=== Saved data entries ===
[Start of Attachment]
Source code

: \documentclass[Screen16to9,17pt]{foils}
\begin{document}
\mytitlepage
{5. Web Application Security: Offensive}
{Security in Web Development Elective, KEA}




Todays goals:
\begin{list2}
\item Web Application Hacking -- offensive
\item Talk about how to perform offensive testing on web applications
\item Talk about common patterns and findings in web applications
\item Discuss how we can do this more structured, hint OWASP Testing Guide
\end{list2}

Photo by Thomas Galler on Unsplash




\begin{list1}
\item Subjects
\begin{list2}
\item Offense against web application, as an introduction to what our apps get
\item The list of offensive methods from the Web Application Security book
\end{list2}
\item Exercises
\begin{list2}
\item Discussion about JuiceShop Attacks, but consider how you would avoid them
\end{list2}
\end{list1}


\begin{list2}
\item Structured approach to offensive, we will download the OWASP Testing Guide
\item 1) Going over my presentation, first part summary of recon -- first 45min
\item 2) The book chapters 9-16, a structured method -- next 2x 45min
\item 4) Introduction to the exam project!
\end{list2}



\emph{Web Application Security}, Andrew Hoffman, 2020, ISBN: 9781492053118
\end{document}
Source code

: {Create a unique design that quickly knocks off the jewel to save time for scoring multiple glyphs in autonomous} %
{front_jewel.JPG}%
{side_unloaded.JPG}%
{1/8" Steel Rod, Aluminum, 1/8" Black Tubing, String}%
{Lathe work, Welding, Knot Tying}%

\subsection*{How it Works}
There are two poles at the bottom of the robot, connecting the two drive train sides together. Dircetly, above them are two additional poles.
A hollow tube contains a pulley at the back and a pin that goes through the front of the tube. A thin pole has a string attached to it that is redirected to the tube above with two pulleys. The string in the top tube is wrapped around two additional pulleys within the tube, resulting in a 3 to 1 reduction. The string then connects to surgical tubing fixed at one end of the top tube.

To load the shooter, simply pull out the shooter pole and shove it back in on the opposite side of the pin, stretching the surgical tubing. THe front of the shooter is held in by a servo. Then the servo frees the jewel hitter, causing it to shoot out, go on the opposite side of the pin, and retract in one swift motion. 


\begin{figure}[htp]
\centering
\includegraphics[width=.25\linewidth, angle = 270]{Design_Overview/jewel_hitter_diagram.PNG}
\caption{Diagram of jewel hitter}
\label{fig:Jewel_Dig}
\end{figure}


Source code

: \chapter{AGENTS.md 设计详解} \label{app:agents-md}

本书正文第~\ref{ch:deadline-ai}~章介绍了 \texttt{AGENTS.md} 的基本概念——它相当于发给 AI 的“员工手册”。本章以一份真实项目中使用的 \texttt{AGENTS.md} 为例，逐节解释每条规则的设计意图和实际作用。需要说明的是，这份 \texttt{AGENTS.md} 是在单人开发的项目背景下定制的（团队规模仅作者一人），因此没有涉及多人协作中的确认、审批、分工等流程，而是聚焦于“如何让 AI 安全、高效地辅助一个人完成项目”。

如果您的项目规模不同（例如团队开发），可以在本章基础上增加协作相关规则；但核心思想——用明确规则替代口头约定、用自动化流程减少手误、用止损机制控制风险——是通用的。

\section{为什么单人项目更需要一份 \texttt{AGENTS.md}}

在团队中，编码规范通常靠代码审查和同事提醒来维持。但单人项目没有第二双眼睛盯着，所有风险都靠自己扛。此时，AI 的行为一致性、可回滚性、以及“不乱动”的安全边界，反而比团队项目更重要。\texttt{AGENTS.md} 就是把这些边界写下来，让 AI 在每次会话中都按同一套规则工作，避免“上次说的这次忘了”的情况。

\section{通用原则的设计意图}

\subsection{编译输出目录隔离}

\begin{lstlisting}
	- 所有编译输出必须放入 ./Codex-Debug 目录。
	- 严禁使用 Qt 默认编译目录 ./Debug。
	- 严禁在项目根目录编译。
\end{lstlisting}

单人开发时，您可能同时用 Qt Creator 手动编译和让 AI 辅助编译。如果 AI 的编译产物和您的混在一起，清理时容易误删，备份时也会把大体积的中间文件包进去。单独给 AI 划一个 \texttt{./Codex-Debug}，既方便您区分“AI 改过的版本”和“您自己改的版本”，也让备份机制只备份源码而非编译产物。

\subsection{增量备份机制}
[End of Attachment]
=== Work to complete ===
Whenever a line above includes "Codex", copy it in full.

=== Answer for the task ===
	- 所有编译输出必须放入 ./Codex-Debug 目录。
单人开发时，您可能同时用 Qt Creator 手动编译和让 AI 辅助编译。如果 AI 的编译产物和您的混在一起，清理时容易误删，备份时也会把大体积的中间文件包进去。单独给 AI 划一个 \texttt{./Codex-Debug}，既方便您区分“AI 改过的版本”和“您自己改的版本”，也让备份机制只备份源码而非编译产物。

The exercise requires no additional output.